Pandora music analyst Steve Hogan has a few tips for you budding songwriters. What does Pandora know about love songs? Many folks know Pandora as an Internet radio streaming service. But the company’s secret sauce is a music genome algorithm that catalogs hundreds of musical attributes for every song that Pandora streams. The algorithm lets Pandora create personalized streams for its 66 million active listeners.

 

But in celebration of Valentine’s Day, Hogan turned the microscope on 100 popular love songs, from Jason Mraz’s “I Won’t Give Up” to Adele’s “Someone Like You.”

 

The results in brief:

 

Acoustic trumps electronic sound. More than 60% of top love songs favor acoustic instruments. “So as you’re arranging your love song, include some strings, piano or acoustic guitar, as all are featured prominently on the Love Songs station,” Hogan wrote in a post on Pandora’s blog.

 

Major keys do better than minor keys. More than 90% of Pandora’s most-played love songs are written in major keys, Hogan said.
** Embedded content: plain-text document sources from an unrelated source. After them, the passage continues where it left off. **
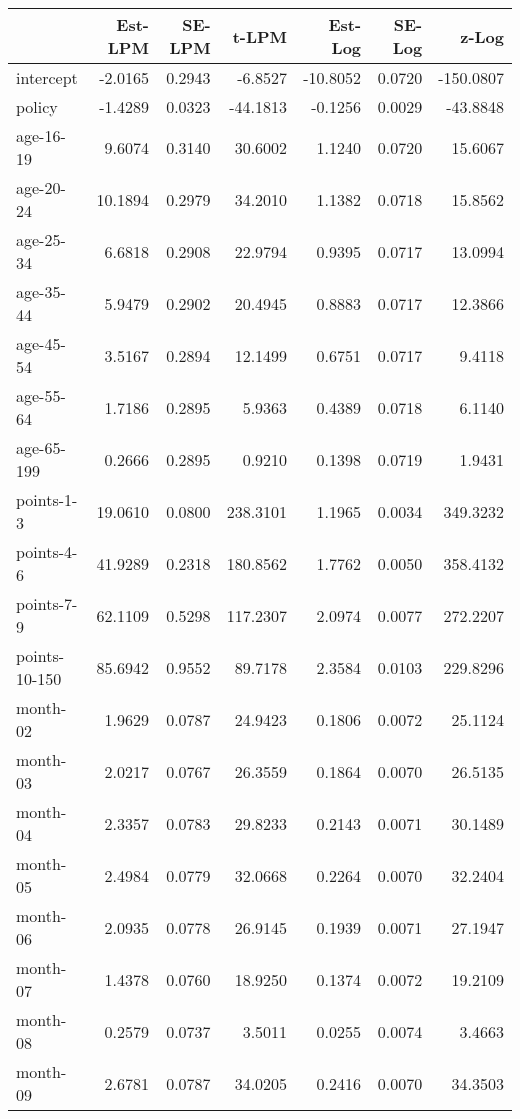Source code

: \documentclass[10pt]{article}
\begin{document}
\begin{table}[ht]
\centering
\begin{tabular}{lrrrrrr}
  \hline
 & Est-LPM & SE-LPM & t-LPM & Est-Log & SE-Log & z-Log \\ 
  \hline
intercept & -2.0165 & 0.2943 & -6.8527 & -10.8052 & 0.0720 & -150.0807 \\ 
  policy & -1.4289 & 0.0323 & -44.1813 & -0.1256 & 0.0029 & -43.8848 \\ 
  age-16-19 & 9.6074 & 0.3140 & 30.6002 & 1.1240 & 0.0720 & 15.6067 \\ 
  age-20-24 & 10.1894 & 0.2979 & 34.2010 & 1.1382 & 0.0718 & 15.8562 \\ 
  age-25-34 & 6.6818 & 0.2908 & 22.9794 & 0.9395 & 0.0717 & 13.0994 \\ 
  age-35-44 & 5.9479 & 0.2902 & 20.4945 & 0.8883 & 0.0717 & 12.3866 \\ 
  age-45-54 & 3.5167 & 0.2894 & 12.1499 & 0.6751 & 0.0717 & 9.4118 \\ 
  age-55-64 & 1.7186 & 0.2895 & 5.9363 & 0.4389 & 0.0718 & 6.1140 \\ 
  age-65-199 & 0.2666 & 0.2895 & 0.9210 & 0.1398 & 0.0719 & 1.9431 \\ 
  points-1-3 & 19.0610 & 0.0800 & 238.3101 & 1.1965 & 0.0034 & 349.3232 \\ 
  points-4-6 & 41.9289 & 0.2318 & 180.8562 & 1.7762 & 0.0050 & 358.4132 \\ 
  points-7-9 & 62.1109 & 0.5298 & 117.2307 & 2.0974 & 0.0077 & 272.2207 \\ 
  points-10-150 & 85.6942 & 0.9552 & 89.7178 & 2.3584 & 0.0103 & 229.8296 \\ 
  month-02 & 1.9629 & 0.0787 & 24.9423 & 0.1806 & 0.0072 & 25.1124 \\ 
  month-03 & 2.0217 & 0.0767 & 26.3559 & 0.1864 & 0.0070 & 26.5135 \\ 
  month-04 & 2.3357 & 0.0783 & 29.8233 & 0.2143 & 0.0071 & 30.1489 \\ 
  month-05 & 2.4984 & 0.0779 & 32.0668 & 0.2264 & 0.0070 & 32.2404 \\ 
  month-06 & 2.0935 & 0.0778 & 26.9145 & 0.1939 & 0.0071 & 27.1947 \\ 
  month-07 & 1.4378 & 0.0760 & 18.9250 & 0.1374 & 0.0072 & 19.2109 \\ 
  month-08 & 0.2579 & 0.0737 & 3.5011 & 0.0255 & 0.0074 & 3.4663 \\ 
  month-09 & 2.6781 & 0.0787 & 34.0205 & 0.2416 & 0.0070 & 34.3503 \\ 

\end{tabular}
\end{table}
\end{document}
Examples include “My Girl,” by the Temptations, and Whitney Houston’s “I Will Always Love You.”

 

Get the rhythm right. Specifically, “the tempo of love is 82.28 beats per minute,” Hogan said. The Fray’s “Never Say Never” and Richard Marx’s “Right Here Waiting” are good examples.

 

Hogan also dissected the “Love Stinks” tunes that include break-up songs. Check out those characteristics on his post. [Billboard.biz]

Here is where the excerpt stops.